Mauro disse que, apesar do desentendimento provocado pela troca, não houve rompimento dentro do grupo político. Segundo ele, divergências fazem parte da construção política e não impedem a manutenção da aliança para as eleições.

“Eu discordei da decisão dele, mas respeitei. Eu discordei porque ele cometeu um equívoco e vai ter provavelmente algum desdobramento presente e futuro”, afirmou nesta quarta-feira (19), em entrevista ao Muvuca Popular.

Na avaliação de Mauro, porém, a prerrogativa para escolher o companheiro de chapa é de Pivetta. Ele lembrou que tomou decisões semelhantes quando disputou o Governo de Mato Grosso e sustentou que o atual candidato também tem autonomia para definir sua composição.

“Ele é o candidato e eu sempre disse: quem escolhe o candidato a vice é o candidato ao governo”, declarou.

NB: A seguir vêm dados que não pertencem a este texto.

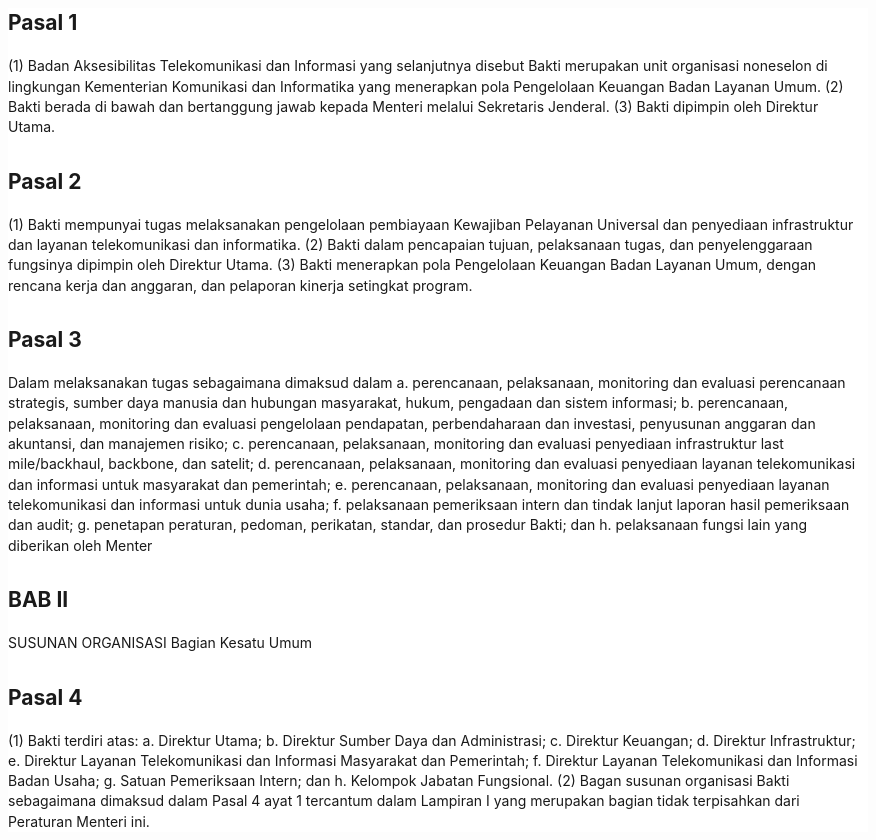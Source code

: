 ## Pasal 1
(1) Badan Aksesibilitas Telekomunikasi dan Informasi yang selanjutnya disebut Bakti merupakan unit organisasi noneselon di lingkungan Kementerian Komunikasi dan Informatika yang menerapkan pola Pengelolaan Keuangan Badan Layanan Umum.
(2) Bakti berada di bawah dan bertanggung jawab kepada Menteri melalui Sekretaris Jenderal.
(3) Bakti dipimpin oleh Direktur Utama.

## Pasal 2
(1) Bakti mempunyai tugas melaksanakan pengelolaan pembiayaan Kewajiban Pelayanan Universal dan penyediaan infrastruktur dan layanan telekomunikasi dan informatika.
(2) Bakti dalam pencapaian tujuan, pelaksanaan tugas, dan penyelenggaraan fungsinya dipimpin oleh Direktur Utama.
(3) Bakti menerapkan pola Pengelolaan Keuangan Badan Layanan Umum, dengan rencana kerja dan anggaran, dan pelaporan kinerja setingkat program.

## Pasal 3
Dalam melaksanakan tugas sebagaimana dimaksud dalam
a. perencanaan, pelaksanaan, monitoring dan evaluasi perencanaan strategis, sumber daya manusia dan hubungan masyarakat, hukum, pengadaan dan sistem informasi;
b. perencanaan, pelaksanaan, monitoring dan evaluasi pengelolaan pendapatan, perbendaharaan dan investasi, penyusunan anggaran dan akuntansi, dan manajemen risiko;
c. perencanaan, pelaksanaan, monitoring dan evaluasi penyediaan infrastruktur last mile/backhaul, backbone, dan satelit;
d. perencanaan, pelaksanaan, monitoring dan evaluasi penyediaan layanan telekomunikasi dan informasi untuk masyarakat dan pemerintah;
e. perencanaan, pelaksanaan, monitoring dan evaluasi penyediaan layanan telekomunikasi dan informasi untuk dunia usaha;
f. pelaksanaan pemeriksaan intern dan tindak lanjut laporan hasil pemeriksaan dan audit;
g. penetapan peraturan, pedoman, perikatan, standar, dan prosedur Bakti; dan
h. pelaksanaan fungsi lain yang diberikan oleh Menter

## BAB II
SUSUNAN ORGANISASI
Bagian Kesatu Umum

## Pasal 4
(1) Bakti terdiri atas:
a. Direktur Utama;
b. Direktur Sumber Daya dan Administrasi;
c. Direktur Keuangan;
d. Direktur Infrastruktur;
e. Direktur Layanan Telekomunikasi dan Informasi Masyarakat dan Pemerintah;
f. Direktur Layanan Telekomunikasi dan Informasi Badan Usaha;
g. Satuan Pemeriksaan Intern; dan
h. Kelompok Jabatan Fungsional.
(2) Bagan susunan organisasi Bakti sebagaimana dimaksud dalam Pasal 4 ayat 1 tercantum dalam Lampiran I yang merupakan bagian tidak terpisahkan dari Peraturan Menteri ini.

Mauro citou as próprias eleições de 2018 e 2022 para reforçar o argumento de que a escolha do vice deve permanecer sob responsabilidade de quem encabeça a chapa. Para ele, portanto, a discordância não altera o compromisso com o projeto político.

Questionado sobre a situação atual do grupo, o ex-governador foi direto ao negar qualquer ruptura e afirmou que os aliados continuam trabalhando conjuntamente, com Pivetta na disputa pelo Governo e ele próprio na corrida ao Senado.

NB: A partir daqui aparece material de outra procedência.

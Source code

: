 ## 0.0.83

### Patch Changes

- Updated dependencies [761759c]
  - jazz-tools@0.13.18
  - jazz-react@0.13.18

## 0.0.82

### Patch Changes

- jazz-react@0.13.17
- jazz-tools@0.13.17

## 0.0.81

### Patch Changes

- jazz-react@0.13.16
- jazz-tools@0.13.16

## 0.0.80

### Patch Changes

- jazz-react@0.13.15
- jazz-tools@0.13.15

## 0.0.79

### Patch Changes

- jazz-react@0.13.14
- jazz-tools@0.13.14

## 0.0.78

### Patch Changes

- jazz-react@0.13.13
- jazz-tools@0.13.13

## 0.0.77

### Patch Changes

“Todos unidos. Ter divergência não significa ter ruptura. A gente pode divergir e continuar caminhando junto”, afirmou.

Mauro encerrou destacando que, apesar do episódio envolvendo a composição da chapa, os pontos de convergência entre os integrantes do grupo permanecem maiores do que as diferenças.

“A divergência faz parte da democracia. Entretanto, aquilo que nos une é muito maior do que aquilo que eventualmente possa nos separar”, disse.